By Serdar Yegulalp on 2012-04-16 14:00:00-04:00 No comments
What is Human Wave Science Fiction | According To Hoyt
You will not be boring. Or at least you’ll do your best not to be boring.
By the laws of the aesthete, "boring" is the most damning indictment possible for any work of art. The problem is, "boring" is a subjective term for which you will never get a consistent set of examples.
Here is a list of things people I know have called boring: Blade Runner, Citizen Kane, The Brothers Karamazov, Dos Passos's U.S.A. trilogy, Asimov's Foundation series, The Tale of Genji, Star Wars, 2001, all of Shakespeare, the first four Black Sabbath albums, Casablanca, Miles Davis's Kind of Blue, and all three Transformers films. The list goes on. A purely inclusive list of boring things, based solely on someone's insistence, would end up encompassing most every work of art or culture.

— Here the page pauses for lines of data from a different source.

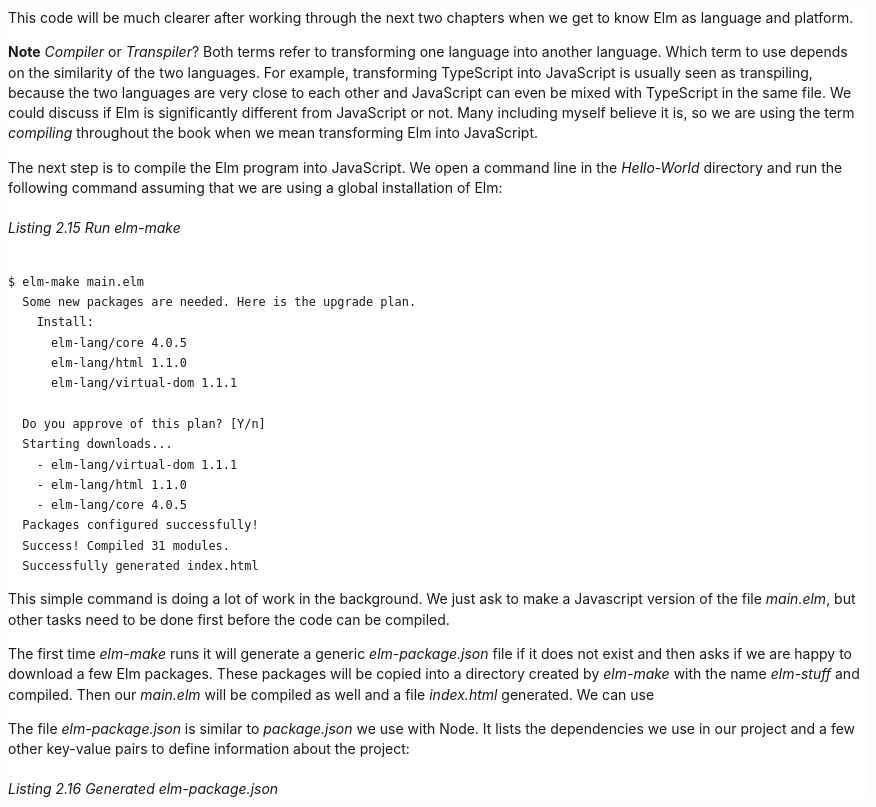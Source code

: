 

This code will be much clearer after working through the next two chapters when we get to know Elm as language and platform.



**Note** *Compiler* or *Transpiler*? Both terms refer to transforming one language into another language. Which term to use depends on the similarity of the two languages. For example, transforming TypeScript into JavaScript is usually seen as transpiling, because the two languages are very close to each other and JavaScript can even be mixed with TypeScript in the same file. We could discuss if Elm is significantly different from JavaScript or not. Many including myself believe it is, so we are using the term *compiling* throughout the book when we mean transforming Elm into JavaScript.



The next step is to compile the Elm program into JavaScript. We open a command line in the *Hello-World* directory and run the following command assuming that we are using a global installation of Elm:


###### Listing 2.15 Run elm-make


```{.numberLines}
$ elm-make main.elm
  Some new packages are needed. Here is the upgrade plan.
    Install:
      elm-lang/core 4.0.5
      elm-lang/html 1.1.0
      elm-lang/virtual-dom 1.1.1

  Do you approve of this plan? [Y/n]
  Starting downloads...
    - elm-lang/virtual-dom 1.1.1
    - elm-lang/html 1.1.0
    - elm-lang/core 4.0.5
  Packages configured successfully!
  Success! Compiled 31 modules.
  Successfully generated index.html

```



This simple command is doing a lot of work in the background. We just ask to make a Javascript version of the file *main.elm*, but other tasks need to be done first before the code can be compiled.



The first time *elm-make* runs it will generate a generic *elm-package.json* file if it does not exist and then asks if we are happy to download a few Elm packages. These packages will be copied into a directory created by *elm-make* with the name *elm-stuff* and compiled. Then our *main.elm* will be compiled as well and a file *index.html* generated. We can use



The file *elm-package.json* is similar to *package.json* we use with Node. It lists the dependencies we use in our project and a few other key-value pairs to define information about the project:


###### Listing 2.16 Generated elm-package.json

What makes something boring, then, has little to do with the thing itself, and stems almost entirely from peoples' expectations.

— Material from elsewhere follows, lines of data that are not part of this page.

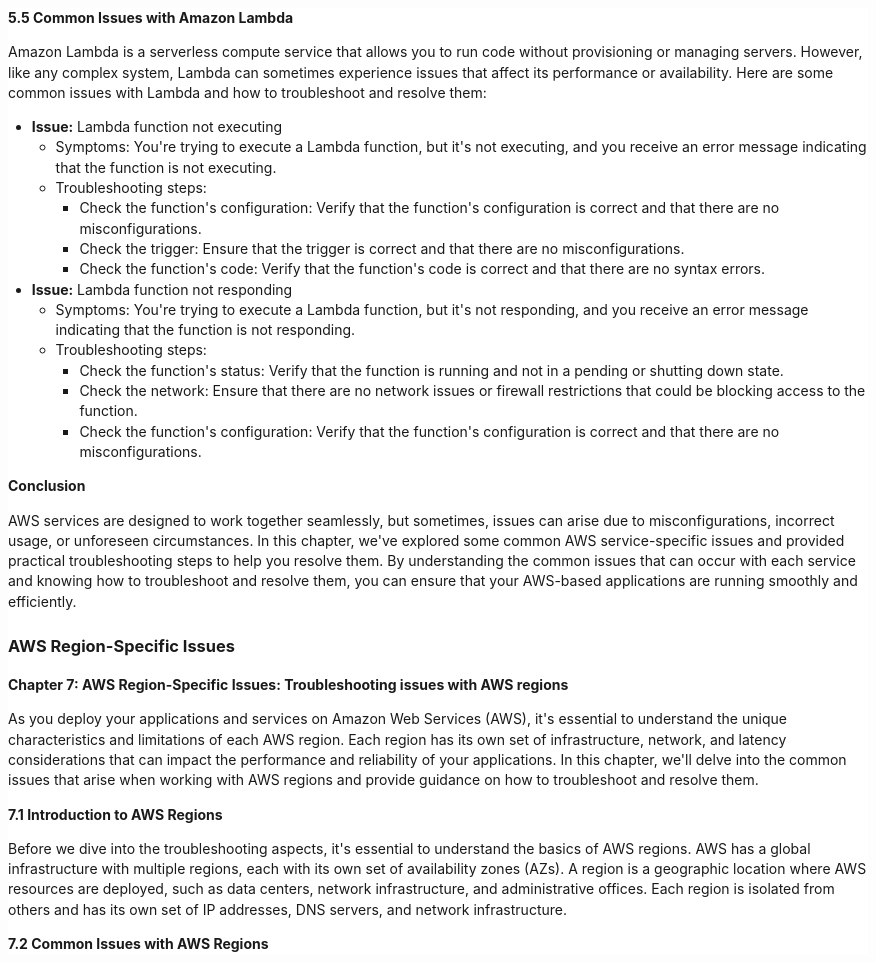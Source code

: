 **5.5 Common Issues with Amazon Lambda**

Amazon Lambda is a serverless compute service that allows you to run code without provisioning or managing servers. However, like any complex system, Lambda can sometimes experience issues that affect its performance or availability. Here are some common issues with Lambda and how to troubleshoot and resolve them:

* **Issue:** Lambda function not executing
	+ Symptoms: You're trying to execute a Lambda function, but it's not executing, and you receive an error message indicating that the function is not executing.
	+ Troubleshooting steps:
		- Check the function's configuration: Verify that the function's configuration is correct and that there are no misconfigurations.
		- Check the trigger: Ensure that the trigger is correct and that there are no misconfigurations.
		- Check the function's code: Verify that the function's code is correct and that there are no syntax errors.
* **Issue:** Lambda function not responding
	+ Symptoms: You're trying to execute a Lambda function, but it's not responding, and you receive an error message indicating that the function is not responding.
	+ Troubleshooting steps:
		- Check the function's status: Verify that the function is running and not in a pending or shutting down state.
		- Check the network: Ensure that there are no network issues or firewall restrictions that could be blocking access to the function.
		- Check the function's configuration: Verify that the function's configuration is correct and that there are no misconfigurations.

**Conclusion**

AWS services are designed to work together seamlessly, but sometimes, issues can arise due to misconfigurations, incorrect usage, or unforeseen circumstances. In this chapter, we've explored some common AWS service-specific issues and provided practical troubleshooting steps to help you resolve them. By understanding the common issues that can occur with each service and knowing how to troubleshoot and resolve them, you can ensure that your AWS-based applications are running smoothly and efficiently.

### AWS Region-Specific Issues
**Chapter 7: AWS Region-Specific Issues: Troubleshooting issues with AWS regions**

As you deploy your applications and services on Amazon Web Services (AWS), it's essential to understand the unique characteristics and limitations of each AWS region. Each region has its own set of infrastructure, network, and latency considerations that can impact the performance and reliability of your applications. In this chapter, we'll delve into the common issues that arise when working with AWS regions and provide guidance on how to troubleshoot and resolve them.

**7.1 Introduction to AWS Regions**

Before we dive into the troubleshooting aspects, it's essential to understand the basics of AWS regions. AWS has a global infrastructure with multiple regions, each with its own set of availability zones (AZs). A region is a geographic location where AWS resources are deployed, such as data centers, network infrastructure, and administrative offices. Each region is isolated from others and has its own set of IP addresses, DNS servers, and network infrastructure.

**7.2 Common Issues with AWS Regions**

The way peoples' expectations are set up and played off is as much about marketing and promotion as it is about the work itself. If I go into 2001 knowing full well it's not a shoot-'em-up, I'm likely to have far more patience for it than if I expected laser blasts to be ricocheting across the screen. I suspect Rock Hudson's infamous walkout during the premiere ("Will someone tell me what the hell this is all about?") stemmed from just such frustrated expectations.
What's the best way not to be boring? One way to do this would seem to be: don't mislead the audience. Don't promise them something you never deliver, then blame them for getting your intentions wrong.

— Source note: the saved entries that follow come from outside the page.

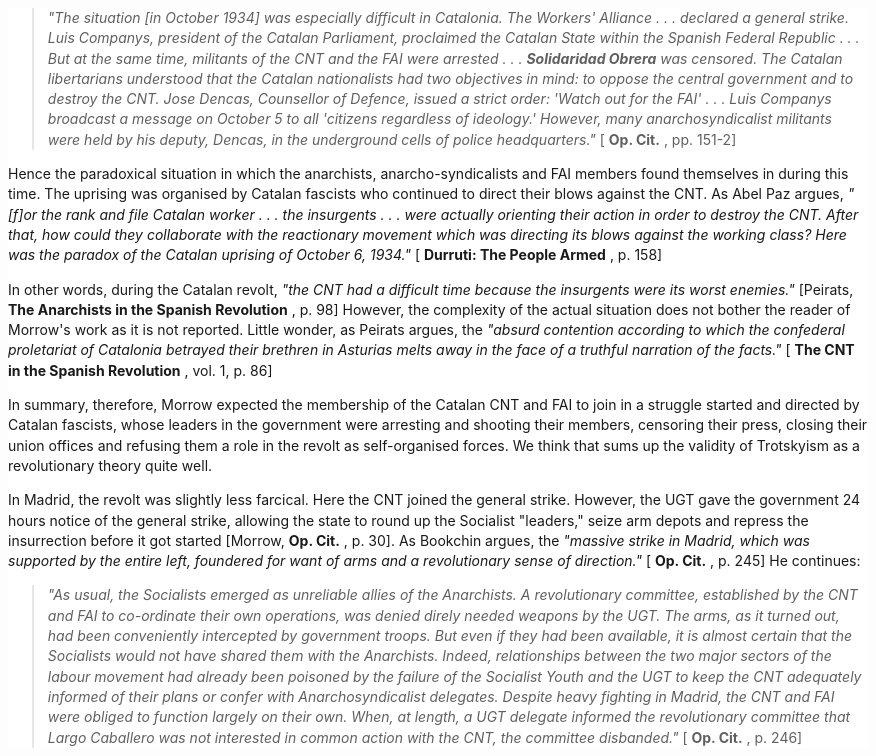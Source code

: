 > _"The situation [in October 1934] was especially difficult in Catalonia. The
> Workers' Alliance . . . declared a general strike. Luis Companys, president
> of the Catalan Parliament, proclaimed the Catalan State within the Spanish
> Federal Republic . . . But at the same time, militants of the CNT and the
> FAI were arrested . . . **Solidaridad Obrera** was censored. The Catalan
> libertarians understood that the Catalan nationalists had two objectives in
> mind: to oppose the central government and to destroy the CNT. Jose Dencas,
> Counsellor of Defence, issued a strict order: 'Watch out for the FAI' . . .
> Luis Companys broadcast a message on October 5 to all 'citizens regardless
> of ideology.' However, many anarchosyndicalist militants were held by his
> deputy, Dencas, in the underground cells of police headquarters."_ [ **Op.
> Cit.** , pp. 151-2]

Hence the paradoxical situation in which the anarchists, anarcho-syndicalists
and FAI members found themselves in during this time. The uprising was
organised by Catalan fascists who continued to direct their blows against the
CNT. As Abel Paz argues, _"[f]or the rank and file Catalan worker . . . the
insurgents . . . were actually orienting their action in order to destroy the
CNT. After that, how could they collaborate with the reactionary movement
which was directing its blows against the working class? Here was the paradox
of the Catalan uprising of October 6, 1934."_ [ **Durruti: The People Armed**
, p. 158]

In other words, during the Catalan revolt, _"the CNT had a difficult time
because the insurgents were its worst enemies."_ [Peirats, **The Anarchists in
the Spanish Revolution** , p. 98] However, the complexity of the actual
situation does not bother the reader of Morrow's work as it is not reported.
Little wonder, as Peirats argues, the _"absurd contention according to which
the confederal proletariat of Catalonia betrayed their brethren in Asturias
melts away in the face of a truthful narration of the facts."_ [ **The CNT in
the Spanish Revolution** , vol. 1, p. 86]

In summary, therefore, Morrow expected the membership of the Catalan CNT and
FAI to join in a struggle started and directed by Catalan fascists, whose
leaders in the government were arresting and shooting their members, censoring
their press, closing their union offices and refusing them a role in the
revolt as self-organised forces. We think that sums up the validity of
Trotskyism as a revolutionary theory quite well.

In Madrid, the revolt was slightly less farcical. Here the CNT joined the
general strike. However, the UGT gave the government 24 hours notice of the
general strike, allowing the state to round up the Socialist "leaders," seize
arm depots and repress the insurrection before it got started [Morrow, **Op.
Cit.** , p. 30]. As Bookchin argues, the _"massive strike in Madrid, which was
supported by the entire left, foundered for want of arms and a revolutionary
sense of direction."_ [ **Op. Cit.** , p. 245] He continues:

> _"As usual, the Socialists emerged as unreliable allies of the Anarchists. A
> revolutionary committee, established by the CNT and FAI to co-ordinate their
> own operations, was denied direly needed weapons by the UGT. The arms, as it
> turned out, had been conveniently intercepted by government troops. But even
> if they had been available, it is almost certain that the Socialists would
> not have shared them with the Anarchists. Indeed, relationships between the
> two major sectors of the labour movement had already been poisoned by the
> failure of the Socialist Youth and the UGT to keep the CNT adequately
> informed of their plans or confer with Anarchosyndicalist delegates. Despite
> heavy fighting in Madrid, the CNT and FAI were obliged to function largely
> on their own. When, at length, a UGT delegate informed the revolutionary
> committee that Largo Caballero was not interested in common action with the
> CNT, the committee disbanded."_ [ **Op. Cit.** , p. 246]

But how exactly is one to do that? One person's boring — even one person's unintentionally boring — is another person's fascination. If boredom is about the reader's expectations, then maybe it falls more to the reader to teach himself how not to be bored than it does to the writer to not bore him. Every writer thinks they're doing something intrinsically fascinating, and pooh-pooh to the audience who doesn't want to do the needed heavy lifting to follow along.
I do not feel I am caricaturing the expectations of many writers working today when I make such a statement. They regard the sophistication of the reader as a good thing, and I am inclined to agree: a smart reader is always preferable to a stupid one, and no author should feel they have to tailor their work to appeal to people who choke up on any word longer than four syllables, or which is about more than whatever is happening around them at that very moment.
But that doesn't stop them from writing things which many readers — even many intelligent, literate, patient readers — gag on. They are bored, not because their intelligence is not being engaged, but because their intelligence is being engaged at the expense of just about everything else that fiction is worth reading for. It's one thing to cater to an audience's brains, and another thing entirely to assume they want nothing but that, and in a form as rarefied and high-handed as possible.
The same thing happens in reverse, of course. We have plenty of authors who say things like "I'm just trying to tell a good story," and they mean it, and I believe them. And, for the most part, they spin a pretty good yarn, but if they get testy about fiction having higher ambitions I always feel like they're missing out on something.
Good fiction is not about tickling the higher brain functions alone, or the funnybone, or the heart. Each forms one component of it, but all need to be in sensible balance with the other reasons we pry open a pair of covers: to be entertained, to enjoy some sense of empathy or wonder, and to walk out of the book with something we didn't have when we walked in. A good book may have any one of those things done well, but a great one will juggle them all effortlessly.
How those elements are put into balance will vary. The way they were balanced for an audience of one hundred fifty years ago is different from the way it's done now, but not so different that there is nothing to be learned from the way it was done once upon a time.
The best way not to be boring, then, is to remember that being interesting is by itself a panopoly — that what draws people to a book, any book, is never any one thing by itself. You don't have to engage every reader, but engage the whole of any one reader if you can.